Las sucesiones en el Kremlin han sido traumáticas durante siglos, en mucho porque la monarquía rusa siempre fue una institución volátil y la legalidad jamás ha dejado de ser muy endeble. ¿Seguirá hoy el país más grande del mundo presa de su borrascosa historia? Los antecedentes no dan para el optimismo. Tras algunas generaciones más o menos tranquilas, la primera dinastía nacional (los ruríkidas) se extinguió en 1598. Desde entonces, abundaron crisis y tomas violentas de la corona.

Terminando el siglo XVI, a la sazón, Borís Godunov ocupaba el centro de la escena moscovita. Antes fue primer ministro de su cuñado Fyódor (Teodoro), hijo de Iván IV, el terrible. En 1597, Borís hizo matar a Dmitri, un niño retrasado e hijo del difunto tsar. Más tarde, un “falso Dmitri” –apoyado por Polonia-Lituania, una alianza por entonces más fuerte que Rusia- usurpó el trono (Borís había muerto por causas naturales, una rareza), pero lo asesinaron poco después.

Ya en el siglo XIX, Alyexandr Pushkin escribió un drama histórico notable. Obra y autor fueron objeto desospechas políticas desde el estreno en 1831. Su tragedia sigue representándose en países de habla eslava, pero en el mundo occidental ha quedado identificada con una genial ópera compuesta, cuarenta años después, por Modyest Musorgskiy.

¿Qué pasaría si Pushkin viviese y publicase en la actualidad? Especialmente, mientras una ola de crímenes afecta a opositores o personajes molestos para el régimen. Por supuesto, nadie podría haber escrito el “Borís” a principios del 1600. No mucho antes, Iván el terrible había sido envenenado por su suegra, cómplice de los boyardos. El “avtokrátor” (se usaba el término bizantino) sobrevivió y ejecutó en masa a los conspiradores, líderes religiosos inclusive.

Así lo describe, magnificamente, la trilogía cinematográfica de Syerguiéi Einsenshtein en los años 30. Es decir, bajo Stalin, un “tsar” que fue liquidado en 1953. Pero, en 1916, otros boyardos envenenaban al falso monje Rasputin. Como eso falló, lo estrangularon, lo cosieron a balazos y lo tiraron al río. Algunos supersticiosos creen que la masacre de la familia Románov (1917) fue una venganza de Rasputin. Esa dinastía subió al trono en 1613, cuando los aspirantes a la corona de Iván habían terminado de matarse entre sí.

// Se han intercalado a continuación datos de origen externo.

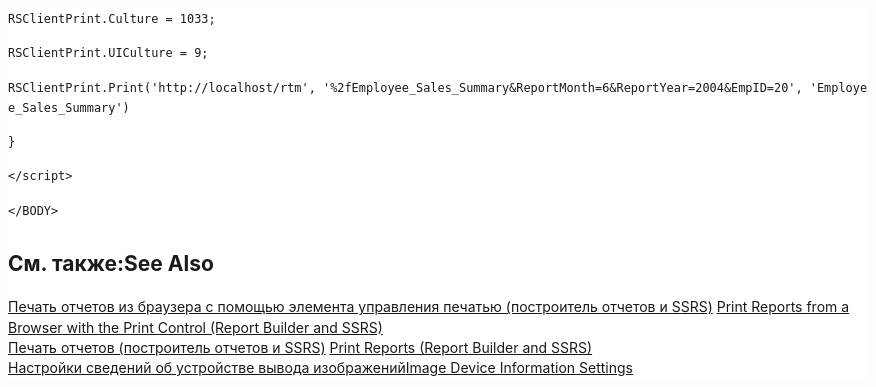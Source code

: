  `RSClientPrint.Culture = 1033;`  
  
 `RSClientPrint.UICulture = 9;`  
  
 `RSClientPrint.Print('http://localhost/rtm', '%2fEmployee_Sales_Summary&ReportMonth=6&ReportYear=2004&EmpID=20', 'Employee_Sales_Summary')`  
  
 `}`  
  
 `</script>`  
  
 `</BODY>`  
  
## <a name="see-also"></a><span data-ttu-id="f8d57-254">См. также:</span><span class="sxs-lookup"><span data-stu-id="f8d57-254">See Also</span></span>  
 <span data-ttu-id="f8d57-255">[Печать отчетов из браузера с помощью элемента управления печатью &#40;построитель отчетов и SSRS&#41;](../../report-builder/print-reports-from-a-browser-with-the-print-control-report-builder-and-ssrs.md) </span><span class="sxs-lookup"><span data-stu-id="f8d57-255">[Print Reports from a Browser with the Print Control &#40;Report Builder and SSRS&#41;](../../report-builder/print-reports-from-a-browser-with-the-print-control-report-builder-and-ssrs.md) </span></span>  
 <span data-ttu-id="f8d57-256">[Печать отчетов &#40;построитель отчетов и SSRS&#41;](../../report-builder/print-reports-report-builder-and-ssrs.md) </span><span class="sxs-lookup"><span data-stu-id="f8d57-256">[Print Reports &#40;Report Builder and SSRS&#41;](../../report-builder/print-reports-report-builder-and-ssrs.md) </span></span>  
 [<span data-ttu-id="f8d57-257">Настройки сведений об устройстве вывода изображений</span><span class="sxs-lookup"><span data-stu-id="f8d57-257">Image Device Information Settings</span></span>](../../image-device-information-settings.md)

En Rusia, el pasado suele proyectar sombras largas. Si se hiciera hoy un plebiscito, la constitución podría reformarse y Vladyímir Putin obtendría un tercer término en el trono. Como Borís, sería aclamado por el pueblo, pese a ciertos métodos poco santos para quitarse opositores de encima. El país vive una época de fervor nacionalista e imperialista, similar a los generados por Pedro el grande o Catalina II.

Al frente de una Rusia estable e impetuosa –aunque no sin severos problemas socioeconómicos-, la popularidad de Putin tiene un componente inimaginable para Iván, Borís o Pedro: el imperialismo petrolero. Por otra parte, una densa trama de intereses creados le asegura un poder del cual dependen ellos mismos.

Bajo su égida, los desaprensivos oligarcas que dominaban el régimen de Borís Yeltsin –todos venían de la corrupta “nomyenklatura” soviética- fueron domesticados látigo en mano (como los nobles bajo Pedro el grande). Se los obligó a abandonar la política, en tanto el estado recobraba control sobre activos económicos básicos. Quienes se opusieron fueron encarcelados (Míjail Jodokovsky), comprados (Roman Abrámov) u objeto de atentados (Borís Beryedzovsky).

Hoy el problema es hallar un garante fiable para el sistema, o sea un sucesor fiel. Algunas versiones apuntan a Dmitri Medvyédyev, primer ministro ligado a Gazprom, Otras, a Syeghyéi Ivànov, confidente de Putin y, como él, veterano del ex KGB. El presidente –imitando a Néstor Kirchner- ha ido desactivando figuras con peso propio; por ejemplo, el ex “premier” Míjail Kasyánov, ahora un duro crítico interno.

Entretanto, algunos cortesanos ansiosos lo presionan para quedarse en el trono. Sin aludir a reformas constitucionales, Putin les asegura que retendrá influencia sobre su eventual sucesor. Esto sería innovativo en Rusia, donde cada sucesor a la corona –salvo los débiles o idiotas- cambiaba de libreto y, a menudo, deshacía lo que su antecesor había hecho. Así ocurrió con Stalin, Jrushchov y Bryezhnov, para tomar casos soviéticos.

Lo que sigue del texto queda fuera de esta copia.